**Assigned task:** Your copy of the data should leave out the images and match everything else exactly.

**Exercise materials:**
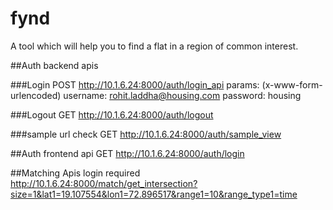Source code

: # fynd
A tool which will help you to find a flat in a region of common interest.

##Auth backend apis

###Login
POST http://10.1.6.24:8000/auth/login_api
params: (x-www-form-urlencoded)
 username: rohit.laddha@housing.com
 password: housing

###Logout
GET http://10.1.6.24:8000/auth/logout

###sample url check
GET http://10.1.6.24:8000/auth/sample_view

##Auth frontend api
GET http://10.1.6.24:8000/auth/login

##Matching Apis
login required    
http://10.1.6.24:8000/match/get_intersection?size=1&lat1=19.107554&lon1=72.896517&range1=10&range_type1=time


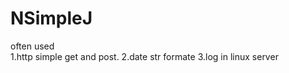NSimpleJ
========

often used<br>
1.http simple get and post.
2.date str formate
3.log in linux server
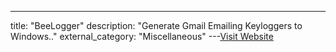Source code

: ---
title: "BeeLogger"
description: "Generate Gmail Emailing Keyloggers to Windows.."
external_category: "Miscellaneous"
---[Visit Website](https://github.com/4w4k3/BeeLogger)

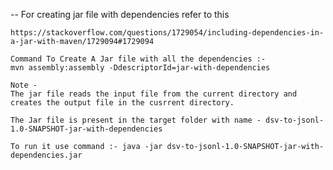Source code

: -- For creating jar file with dependencies refer to this

    https://stackoverflow.com/questions/1729054/including-dependencies-in-a-jar-with-maven/1729094#1729094

    Command To Create A Jar file with all the dependencies :-
    mvn assembly:assembly -DdescriptorId=jar-with-dependencies

    Note -
    The jar file reads the input file from the current directory and creates the output file in the cusrrent directory.

    The Jar file is present in the target folder with name - dsv-to-jsonl-1.0-SNAPSHOT-jar-with-dependencies

    To run it use command :- java -jar dsv-to-jsonl-1.0-SNAPSHOT-jar-with-dependencies.jar
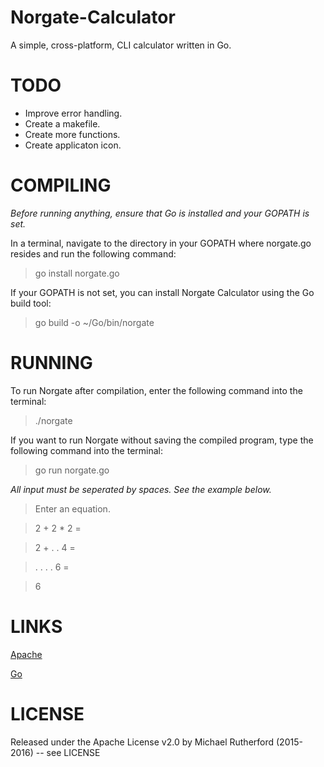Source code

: # Norgate-Calculator
A simple, cross-platform, CLI calculator written in Go.

# TODO
* Improve error handling.
* Create a makefile.
* Create more functions.
* Create applicaton icon.

# COMPILING
_Before running anything, ensure that Go is installed and your GOPATH is set._

In a terminal, navigate to the directory in your GOPATH where norgate.go resides and run the following command:

> go install norgate.go

If your GOPATH is not set, you can install Norgate Calculator using the Go build tool:

> go build -o ~/Go/bin/norgate

# RUNNING
To run Norgate after compilation, enter the following command into the terminal:

> ./norgate

If you want to run Norgate without saving the compiled program, type the following command into the terminal:

> go run norgate.go

_All input must be seperated by spaces. See the example below._

> Enter an equation.

> 2 + 2 * 2 =

> 2 + . . 4 =

> . . . . 6 =

> 6

# LINKS
[Apache](http://www.apache.org/licenses/LICENSE-2.0)

[Go](https://golang.org/)

# LICENSE
Released under the Apache License v2.0 by Michael Rutherford (2015-2016) -- see LICENSE
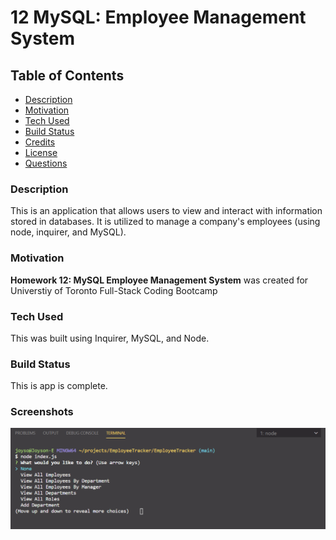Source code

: # 12 MySQL: Employee Management System

## Table of Contents

* [Description](#description)
<a name="description"></a>
* [Motivation](#motivation)
<a name="motivation"></a>
* [Tech Used](#tech-used)
<a name="tech-used"></a>
* [Build Status](#build-status)
<a name="build-status"></a>
* [Credits](#credits)
<a name="credits"></a>
* [License](#license)
<a name="license"></a>
* [Questions](#questions)
<a name="questions"></a>

### Description

This is an application that allows users to view and interact with information stored in databases. It is utilized to manage a company's employees (using node, inquirer, and MySQL).

### Motivation

**Homework 12: MySQL Employee Management System** was created for Universtiy of Toronto Full-Stack Coding Bootcamp

### Tech Used

This was built using Inquirer, MySQL, and Node.

### Build Status

This is app is complete.

### Screenshots

![Screenshot 1](/assets/screenshot.png)

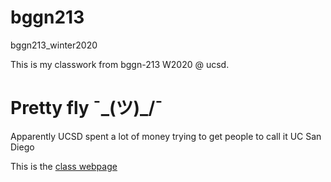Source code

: # bggn213
bggn213_winter2020

This is my classwork from bggn-213 W2020 @ ucsd. 

# Pretty fly  ¯\_(ツ)_/¯

Apparently UCSD spent a lot of money trying to get people to call it UC San Diego

This is the [class webpage](https://bioboot.github.io/bggn213_W20/)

**Reply:**
Source code

: # fynd
A tool which will help you to find a flat in a region of common interest.

##Auth backend apis

###Login
POST http://10.1.6.24:8000/auth/login_api
params: (x-www-form-urlencoded)
 username: rohit.laddha@housing.com
 password: housing

###Logout
GET http://10.1.6.24:8000/auth/logout

###sample url check
GET http://10.1.6.24:8000/auth/sample_view

##Auth frontend api
GET http://10.1.6.24:8000/auth/login

##Matching Apis
login required    
http://10.1.6.24:8000/match/get_intersection?size=1&lat1=19.107554&lon1=72.896517&range1=10&range_type1=time


NSimpleJ
========

often used<br>
1.http simple get and post.
2.date str formate
3.log in linux server
Source code

: ---
title: "BeeLogger"
description: "Generate Gmail Emailing Keyloggers to Windows.."
external_category: "Miscellaneous"
---[Visit Website](https://github.com/4w4k3/BeeLogger)

Source code

: -- For creating jar file with dependencies refer to this

    https://stackoverflow.com/questions/1729054/including-dependencies-in-a-jar-with-maven/1729094#1729094

    Command To Create A Jar file with all the dependencies :-
    mvn assembly:assembly -DdescriptorId=jar-with-dependencies

    Note -
    The jar file reads the input file from the current directory and creates the output file in the cusrrent directory.

    The Jar file is present in the target folder with name - dsv-to-jsonl-1.0-SNAPSHOT-jar-with-dependencies

    To run it use command :- java -jar dsv-to-jsonl-1.0-SNAPSHOT-jar-with-dependencies.jar
Source code

: # Norgate-Calculator
A simple, cross-platform, CLI calculator written in Go.

# TODO
* Improve error handling.
* Create a makefile.
* Create more functions.
* Create applicaton icon.

# COMPILING
_Before running anything, ensure that Go is installed and your GOPATH is set._

In a terminal, navigate to the directory in your GOPATH where norgate.go resides and run the following command:

> go install norgate.go

If your GOPATH is not set, you can install Norgate Calculator using the Go build tool:

> go build -o ~/Go/bin/norgate

# RUNNING
To run Norgate after compilation, enter the following command into the terminal:

> ./norgate

If you want to run Norgate without saving the compiled program, type the following command into the terminal:

> go run norgate.go

_All input must be seperated by spaces. See the example below._

> Enter an equation.

> 2 + 2 * 2 =

> 2 + . . 4 =

> . . . . 6 =

> 6

# LINKS
[Apache](http://www.apache.org/licenses/LICENSE-2.0)

[Go](https://golang.org/)

# LICENSE
Released under the Apache License v2.0 by Michael Rutherford (2015-2016) -- see LICENSE
Source code

: # 12 MySQL: Employee Management System

## Table of Contents

* [Description](#description)
<a name="description"></a>
* [Motivation](#motivation)
<a name="motivation"></a>
* [Tech Used](#tech-used)
<a name="tech-used"></a>
* [Build Status](#build-status)
<a name="build-status"></a>
* [Credits](#credits)
<a name="credits"></a>
* [License](#license)
<a name="license"></a>
* [Questions](#questions)
<a name="questions"></a>

### Description

This is an application that allows users to view and interact with information stored in databases. It is utilized to manage a company's employees (using node, inquirer, and MySQL).

### Motivation

**Homework 12: MySQL Employee Management System** was created for Universtiy of Toronto Full-Stack Coding Bootcamp

### Tech Used

This was built using Inquirer, MySQL, and Node.

### Build Status

This is app is complete.

### Screenshots

![Screenshot 1](/assets/screenshot.png)

Source code

: # bggn213
bggn213_winter2020

This is my classwork from bggn-213 W2020 @ ucsd. 

# Pretty fly  ¯\_(ツ)_/¯

Apparently UCSD spent a lot of money trying to get people to call it UC San Diego

This is the [class webpage](https://bioboot.github.io/bggn213_W20/)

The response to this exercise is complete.